Ihr erstes Cello hatte die gebürtige Kanadierin (Vancouver) im Alter von sechs Jahren in der Hand, später studierte sie das Instrument in Bloomington (Minnesota). Inzwischen lebt sie in New York. Seit Anfang der 1990er Jahre wird sie von befreundeten Musikern für Aufnahmen ins Studio gebeten, zum ersten Mal 1992 von ULTRA VIVID SCENE, einer innovativen (New Yorker) 4AD-Band, der für kurze Zeit auch MOBY angehörte. Außerdem spielte sie (unter anderem) schon Cello für BACKWORLD, CURRENT 93 (etwa auf der Split-Platte mit NURSE WITH WOUND), BLACK TAPE FOR A BLUE GIRL oder auch für 'Pop-Promis' wie RYAN ADAMS, RUFUS WAINWRIGHT, BEN WEAVER und NORAH JONES. Fester Bestandteil ist sie, wie erwähnt, bei ANTONY AND THE JOHNSONS, außerdem hat sie das Cello-Trio RASPUTINA mitbegründet (und 1999 wieder verlassen) und ist Bandmitglied bei BELA, einer poetischen New Yorker Singer/Songwriter-Band. Für die erste Soloplatte von JULIA KENT muss man diese ganzen Namen allerdings nicht wissen und kennen. "Delay", veröffentlicht auf dem kleinen Schweizer SHAYO-Label (wo auch IN GOWAN RING oder IN MY ROSARY Musik machen), klingt anders als alles, was die Cellistin für die genannten Bands und Musiker gemacht hat. Sie hat die CD alleine eingespielt, ohne ihre vielen Freunde und Bekannten. Lediglich JOSEPH BUDENHOLZER von BACKWORLD war am Layout beteiligt. Vermutlich hat er die (Themen)Fotos gemacht, die unter anderem JULIA KENT und ihr Cello am Flughafen zeigen.

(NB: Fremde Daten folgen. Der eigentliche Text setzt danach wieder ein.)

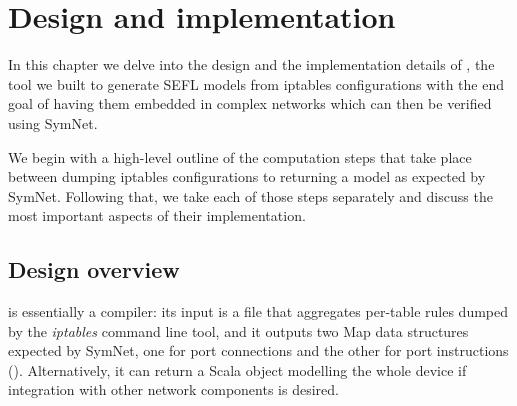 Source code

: \chapter{Design and implementation}
In this chapter we delve into the design and the implementation details of
\TOOL, the tool we built to generate SEFL models from iptables configurations
with the end goal of having them embedded in complex networks which can then be
verified using SymNet.

We begin with a high-level outline of the computation steps that take place
between dumping iptables configurations to returning a model as expected by
SymNet.  Following that, we take each of those steps separately and discuss the
most important aspects of their implementation.


\section{Design overview}

\TOOL is essentially a compiler: its input is a file that aggregates per-table
rules dumped by the \emph{iptables} command line tool, and it outputs two Map
data structures expected by SymNet, one for port connections and the other for
port instructions ().  Alternatively,
it can return a Scala object modelling the whole device if integration with
other network components is desired.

"Delay" (Verspätung) ist eine Art Fortsetzung des Projekts von BRIAN ENO, mit dem er 1978 den Begriff 'Ambient' einführte. "Ambient 1: Music For Airports" bestand aus vier langen Synthesizerstücken und war als angenehme Untermalung für das Warten an Flughäfen und in anderen öffentlichen Gebäuden gedacht. Die Stücke waren so angelegt, dass sie bei längeren Wartezeiten auch problemlos geloopt werden konnten. KENTs Album ist aber keine Dopplung, sondern vielmehr eine Konkretisierung oder Weiterentwicklung dieser Idee. Ihre Musik ist kein allgemeines Soundbett, sondern spiegelt die Stimmung an ganz bestimmten, real existierenden Flughäfen wieder, nach denen die Stücke auch benannt sind.
Die Cello-Ambientmusik von KENT besteht weniger aus klaren Songstrukturen, es sind eher schwelgerische Tonfolgen, einzelne, voneinander unabhängige Parts, die sich oft zur Mitte der Stücke hin durch Übereinanderschieben verdichtet. Ähnlich wie bei einer Fuge oder einem Kanon entstehen 'Celloschichten'; da eine Melodie, dort ein sich immer wiederholender Ton, hier die gezupfte Bass-Line. Die Verschachtelung und das dunkle Timbre des Instruments vermitteln perfekt den Eindruck von 'Weite' und 'Fläche', was ja dem Anliegen entspricht, die Stimmung von Flughäfen einzufangen und die Melancholie, die den riesigen Hallen innewohnt. Diese Tiefe der Musik wird noch verstärkt durch den gelegentlichen Einsatz eines Omnichords, einer Art elektronischer Harfe, wie sie unter anderem auch BRIAN ENO oder DANIEL LANOIS verwenden. Hervorragend gelungen ist es JULIA KENT, die melancholische und verträumte Grundstimmung aufzusplitten und in Abstufungen auf die unterschiedlichen Flughäfen aufzuteilen: Barajas (Madrid) wirkt durch das Grundmuster, einen schnell gestrichenen, sich immer wiederholenden Ton, hektisch, düster und fast bedrohlich. Elmas (Sardinien) strahlt Ruhe, Langsamkeit und südländisches Flair zum Wohlfühlen aus. Fontanarossa (Sizilien), zum ersten Mal mit Omnichord, ist majestätisch, gleitend und luftig, wie ein startendes Flugzeug. Und meinen musikalischen Lieblingsflughafen, Arlanda in Stockholm, muss KENT im Winter besucht haben, er klingt leise, wenig frequentiert, gedämpft wie durch schweren Schnee. Auch ein deutscher Flughafen ist dabei, Berlin Tempelhof, fast am auffälligsten auf "Delay" mit seinem schnellen Bass, unangenehm hektisch. Die einzelnen Takes werden unterbrochen von Originaldurchsagen, vermutlich der jeweiligen Flughäfen. Man kann sich den Spaß machen und die Airports, die man aus eigener Erfahrung kennt, mit der Stimmung der KENT-Songs vergleichen. Man muss in die Musik aber gar nicht so viel hinein interpretieren. Es genügt auch, für eine Stunde lang einfach genussvoll in dieses intelligente, wohlige Cello-Bett zu versinken. Ein Plädoyer für das Cello und ein würdiger Nachfolger der ersten Flughafenmusik von 1978. 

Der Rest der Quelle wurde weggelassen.